• _WORK INSTRUCTION_: Return all of the entries, keeping every word and mark as it is.

──────────────────────────────

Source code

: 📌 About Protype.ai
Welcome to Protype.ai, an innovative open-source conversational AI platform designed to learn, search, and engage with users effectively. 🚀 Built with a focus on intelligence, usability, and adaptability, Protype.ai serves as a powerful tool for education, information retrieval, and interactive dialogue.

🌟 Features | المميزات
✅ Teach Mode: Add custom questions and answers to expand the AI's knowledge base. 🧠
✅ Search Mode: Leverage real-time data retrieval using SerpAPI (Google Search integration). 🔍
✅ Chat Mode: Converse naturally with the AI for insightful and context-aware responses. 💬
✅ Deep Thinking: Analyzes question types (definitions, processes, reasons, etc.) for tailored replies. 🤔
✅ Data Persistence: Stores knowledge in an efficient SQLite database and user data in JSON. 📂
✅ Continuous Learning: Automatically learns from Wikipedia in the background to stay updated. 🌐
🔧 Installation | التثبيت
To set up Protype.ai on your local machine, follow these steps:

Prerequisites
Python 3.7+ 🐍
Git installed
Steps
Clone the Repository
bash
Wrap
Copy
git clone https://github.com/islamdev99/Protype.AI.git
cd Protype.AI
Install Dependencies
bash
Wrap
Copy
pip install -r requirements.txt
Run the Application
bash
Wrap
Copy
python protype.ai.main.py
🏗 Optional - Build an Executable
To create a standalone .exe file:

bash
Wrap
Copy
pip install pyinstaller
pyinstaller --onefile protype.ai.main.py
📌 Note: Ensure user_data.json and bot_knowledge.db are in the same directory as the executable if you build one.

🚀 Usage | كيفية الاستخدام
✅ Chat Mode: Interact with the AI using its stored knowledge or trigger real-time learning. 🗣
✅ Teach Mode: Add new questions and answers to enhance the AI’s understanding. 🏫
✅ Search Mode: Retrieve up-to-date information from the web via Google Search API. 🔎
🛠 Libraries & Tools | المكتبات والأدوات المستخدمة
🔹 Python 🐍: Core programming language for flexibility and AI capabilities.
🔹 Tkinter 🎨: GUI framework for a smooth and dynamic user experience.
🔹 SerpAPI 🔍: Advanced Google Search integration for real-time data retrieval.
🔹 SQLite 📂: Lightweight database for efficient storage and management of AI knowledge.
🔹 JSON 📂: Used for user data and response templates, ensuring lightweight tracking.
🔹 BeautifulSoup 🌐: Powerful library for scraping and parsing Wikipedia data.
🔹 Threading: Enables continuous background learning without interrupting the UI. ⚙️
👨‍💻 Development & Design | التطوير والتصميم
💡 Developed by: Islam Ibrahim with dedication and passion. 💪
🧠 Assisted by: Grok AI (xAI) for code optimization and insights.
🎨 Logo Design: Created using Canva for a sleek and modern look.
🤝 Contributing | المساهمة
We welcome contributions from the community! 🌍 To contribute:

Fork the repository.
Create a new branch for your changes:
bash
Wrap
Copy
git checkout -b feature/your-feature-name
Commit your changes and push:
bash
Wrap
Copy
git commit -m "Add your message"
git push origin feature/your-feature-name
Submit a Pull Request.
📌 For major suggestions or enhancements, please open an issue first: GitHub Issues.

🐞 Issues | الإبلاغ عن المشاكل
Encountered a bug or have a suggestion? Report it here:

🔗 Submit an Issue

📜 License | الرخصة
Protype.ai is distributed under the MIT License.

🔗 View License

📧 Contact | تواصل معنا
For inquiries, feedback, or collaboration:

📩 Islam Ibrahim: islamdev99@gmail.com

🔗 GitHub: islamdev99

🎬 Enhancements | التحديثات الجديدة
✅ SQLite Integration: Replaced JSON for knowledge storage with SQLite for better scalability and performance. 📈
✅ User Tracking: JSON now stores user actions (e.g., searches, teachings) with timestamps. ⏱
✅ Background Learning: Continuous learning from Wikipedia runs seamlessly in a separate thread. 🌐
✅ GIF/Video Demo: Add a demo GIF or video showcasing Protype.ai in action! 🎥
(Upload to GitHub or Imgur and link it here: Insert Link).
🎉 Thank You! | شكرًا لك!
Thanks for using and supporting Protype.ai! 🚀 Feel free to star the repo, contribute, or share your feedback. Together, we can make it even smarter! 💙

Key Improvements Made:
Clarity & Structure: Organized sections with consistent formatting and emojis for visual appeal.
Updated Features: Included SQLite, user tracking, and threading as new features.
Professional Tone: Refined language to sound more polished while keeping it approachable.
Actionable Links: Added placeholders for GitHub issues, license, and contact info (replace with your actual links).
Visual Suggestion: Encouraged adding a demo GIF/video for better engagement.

──────────────────────────────

• _WRITTEN RESPONSE_:
Source code

: 📌 About Protype.ai
Welcome to Protype.ai, an innovative open-source conversational AI platform designed to learn, search, and engage with users effectively. 🚀 Built with a focus on intelligence, usability, and adaptability, Protype.ai serves as a powerful tool for education, information retrieval, and interactive dialogue.

🌟 Features | المميزات
✅ Teach Mode: Add custom questions and answers to expand the AI's knowledge base. 🧠
✅ Search Mode: Leverage real-time data retrieval using SerpAPI (Google Search integration). 🔍
✅ Chat Mode: Converse naturally with the AI for insightful and context-aware responses. 💬
✅ Deep Thinking: Analyzes question types (definitions, processes, reasons, etc.) for tailored replies. 🤔
✅ Data Persistence: Stores knowledge in an efficient SQLite database and user data in JSON. 📂
✅ Continuous Learning: Automatically learns from Wikipedia in the background to stay updated. 🌐
🔧 Installation | التثبيت
To set up Protype.ai on your local machine, follow these steps:

Prerequisites
Python 3.7+ 🐍
Git installed
Steps
Clone the Repository
bash
Wrap
Copy
git clone https://github.com/islamdev99/Protype.AI.git
cd Protype.AI
Install Dependencies
bash
Wrap
Copy
pip install -r requirements.txt
Run the Application
bash
Wrap
Copy
python protype.ai.main.py
🏗 Optional - Build an Executable
To create a standalone .exe file:

bash
Wrap
Copy
pip install pyinstaller
pyinstaller --onefile protype.ai.main.py
📌 Note: Ensure user_data.json and bot_knowledge.db are in the same directory as the executable if you build one.

🚀 Usage | كيفية الاستخدام
✅ Chat Mode: Interact with the AI using its stored knowledge or trigger real-time learning. 🗣
✅ Teach Mode: Add new questions and answers to enhance the AI’s understanding. 🏫
✅ Search Mode: Retrieve up-to-date information from the web via Google Search API. 🔎
🛠 Libraries & Tools | المكتبات والأدوات المستخدمة
🔹 Python 🐍: Core programming language for flexibility and AI capabilities.
🔹 Tkinter 🎨: GUI framework for a smooth and dynamic user experience.
🔹 SerpAPI 🔍: Advanced Google Search integration for real-time data retrieval.
🔹 SQLite 📂: Lightweight database for efficient storage and management of AI knowledge.
🔹 JSON 📂: Used for user data and response templates, ensuring lightweight tracking.
🔹 BeautifulSoup 🌐: Powerful library for scraping and parsing Wikipedia data.
🔹 Threading: Enables continuous background learning without interrupting the UI. ⚙️
👨‍💻 Development & Design | التطوير والتصميم
💡 Developed by: Islam Ibrahim with dedication and passion. 💪
🧠 Assisted by: Grok AI (xAI) for code optimization and insights.
🎨 Logo Design: Created using Canva for a sleek and modern look.
🤝 Contributing | المساهمة
We welcome contributions from the community! 🌍 To contribute:

Fork the repository.
Create a new branch for your changes:
bash
Wrap
Copy
git checkout -b feature/your-feature-name
Commit your changes and push:
bash
Wrap
Copy
git commit -m "Add your message"
git push origin feature/your-feature-name
Submit a Pull Request.
📌 For major suggestions or enhancements, please open an issue first: GitHub Issues.

🐞 Issues | الإبلاغ عن المشاكل
Encountered a bug or have a suggestion? Report it here:

🔗 Submit an Issue

📜 License | الرخصة
Protype.ai is distributed under the MIT License.

🔗 View License

📧 Contact | تواصل معنا
For inquiries, feedback, or collaboration:

📩 Islam Ibrahim: islamdev99@gmail.com

🔗 GitHub: islamdev99

🎬 Enhancements | التحديثات الجديدة
✅ SQLite Integration: Replaced JSON for knowledge storage with SQLite for better scalability and performance. 📈
✅ User Tracking: JSON now stores user actions (e.g., searches, teachings) with timestamps. ⏱
✅ Background Learning: Continuous learning from Wikipedia runs seamlessly in a separate thread. 🌐
✅ GIF/Video Demo: Add a demo GIF or video showcasing Protype.ai in action! 🎥
(Upload to GitHub or Imgur and link it here: Insert Link).
🎉 Thank You! | شكرًا لك!
Thanks for using and supporting Protype.ai! 🚀 Feel free to star the repo, contribute, or share your feedback. Together, we can make it even smarter! 💙

Key Improvements Made:
Clarity & Structure: Organized sections with consistent formatting and emojis for visual appeal.
Updated Features: Included SQLite, user tracking, and threading as new features.
Professional Tone: Refined language to sound more polished while keeping it approachable.
Actionable Links: Added placeholders for GitHub issues, license, and contact info (replace with your actual links).
Visual Suggestion: Encouraged adding a demo GIF/video for better engagement.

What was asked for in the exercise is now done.